▸ **TO DO**: Retrieve every line from the records in which the word "DONE" occurs.

[Collected data entries]

★ ★ ★ ★ ★ ★ ★

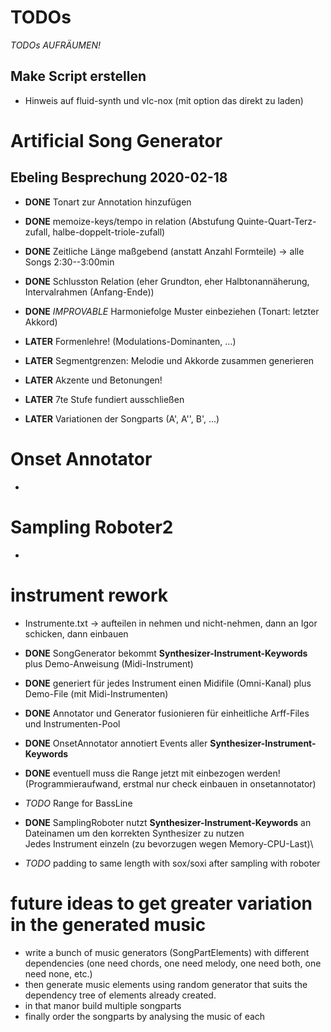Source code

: # TODOs

*TODOs AUFRÄUMEN!*

## Make Script erstellen
- Hinweis auf fluid-synth und vlc-nox (mit option das direkt zu laden)

# Artificial Song Generator

## Ebeling Besprechung 2020-02-18

- **DONE** Tonart zur Annotation hinzufügen
- **DONE** memoize-keys/tempo in relation (Abstufung Quinte-Quart-Terz-zufall, halbe-doppelt-triole-zufall)
- **DONE** Zeitliche Länge maßgebend (anstatt Anzahl Formteile) -> alle Songs 2:30--3:00min
- **DONE** Schlusston Relation (eher Grundton, eher Halbtonannäherung, Intervalrahmen (Anfang-Ende))
- **DONE** *IMPROVABLE* Harmoniefolge Muster einbeziehen (Tonart: letzter Akkord)

- **LATER** Formenlehre! (Modulations-Dominanten, ...)
- **LATER** Segmentgrenzen: Melodie und Akkorde zusammen generieren
- **LATER** Akzente und Betonungen!

- **LATER** 7te Stufe fundiert ausschließen
- **LATER** Variationen der Songparts (A', A'', B', ...)

# Onset Annotator

-

# Sampling Roboter2

-

# instrument rework

- Instrumente.txt -> aufteilen in nehmen und nicht-nehmen, dann an Igor schicken, dann einbauen

- **DONE**  SongGenerator bekommt **Synthesizer-Instrument-Keywords** plus Demo-Anweisung (Midi-Instrument)
- **DONE** generiert für jedes Instrument einen Midifile (Omni-Kanal) plus Demo-File (mit Midi-Instrumenten)
- **DONE** Annotator und Generator fusionieren für einheitliche Arff-Files und Instrumenten-Pool
- **DONE** OnsetAnnotator annotiert Events aller **Synthesizer-Instrument-Keywords**
- **DONE** eventuell muss die Range jetzt mit einbezogen werden! (Programmieraufwand, erstmal nur check einbauen in onsetannotator)
- *TODO* Range for BassLine

- **DONE** SamplingRoboter nutzt **Synthesizer-Instrument-Keywords** an Dateinamen um den korrekten Synthesizer zu nutzen\
	Jedes Instrument einzeln (zu bevorzugen wegen Memory-CPU-Last)\
- *TODO* padding to same length with sox/soxi after sampling with roboter


# future ideas to get greater variation in the generated music

- write a bunch of music generators (SongPartElements) with different dependencies (one need chords, one need melody, one need both, one need none, etc.)
- then generate music elements using random generator that suits the dependency tree of elements already created.
- in that manor build multiple songparts
- finally order the songparts by analysing the music of each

★ ★ ★ ★ ★ ★ ★

▸ **ANSWER SPACE**:
- **DONE** Tonart zur Annotation hinzufügen
- **DONE** memoize-keys/tempo in relation (Abstufung Quinte-Quart-Terz-zufall, halbe-doppelt-triole-zufall)
- **DONE** Zeitliche Länge maßgebend (anstatt Anzahl Formteile) -> alle Songs 2:30--3:00min
- **DONE** Schlusston Relation (eher Grundton, eher Halbtonannäherung, Intervalrahmen (Anfang-Ende))
- **DONE** *IMPROVABLE* Harmoniefolge Muster einbeziehen (Tonart: letzter Akkord)
- **DONE**  SongGenerator bekommt **Synthesizer-Instrument-Keywords** plus Demo-Anweisung (Midi-Instrument)
- **DONE** generiert für jedes Instrument einen Midifile (Omni-Kanal) plus Demo-File (mit Midi-Instrumenten)
- **DONE** Annotator und Generator fusionieren für einheitliche Arff-Files und Instrumenten-Pool
- **DONE** OnsetAnnotator annotiert Events aller **Synthesizer-Instrument-Keywords**
- **DONE** eventuell muss die Range jetzt mit einbezogen werden! (Programmieraufwand, erstmal nur check einbauen in onsetannotator)
- **DONE** SamplingRoboter nutzt **Synthesizer-Instrument-Keywords** an Dateinamen um den korrekten Synthesizer zu nutzen\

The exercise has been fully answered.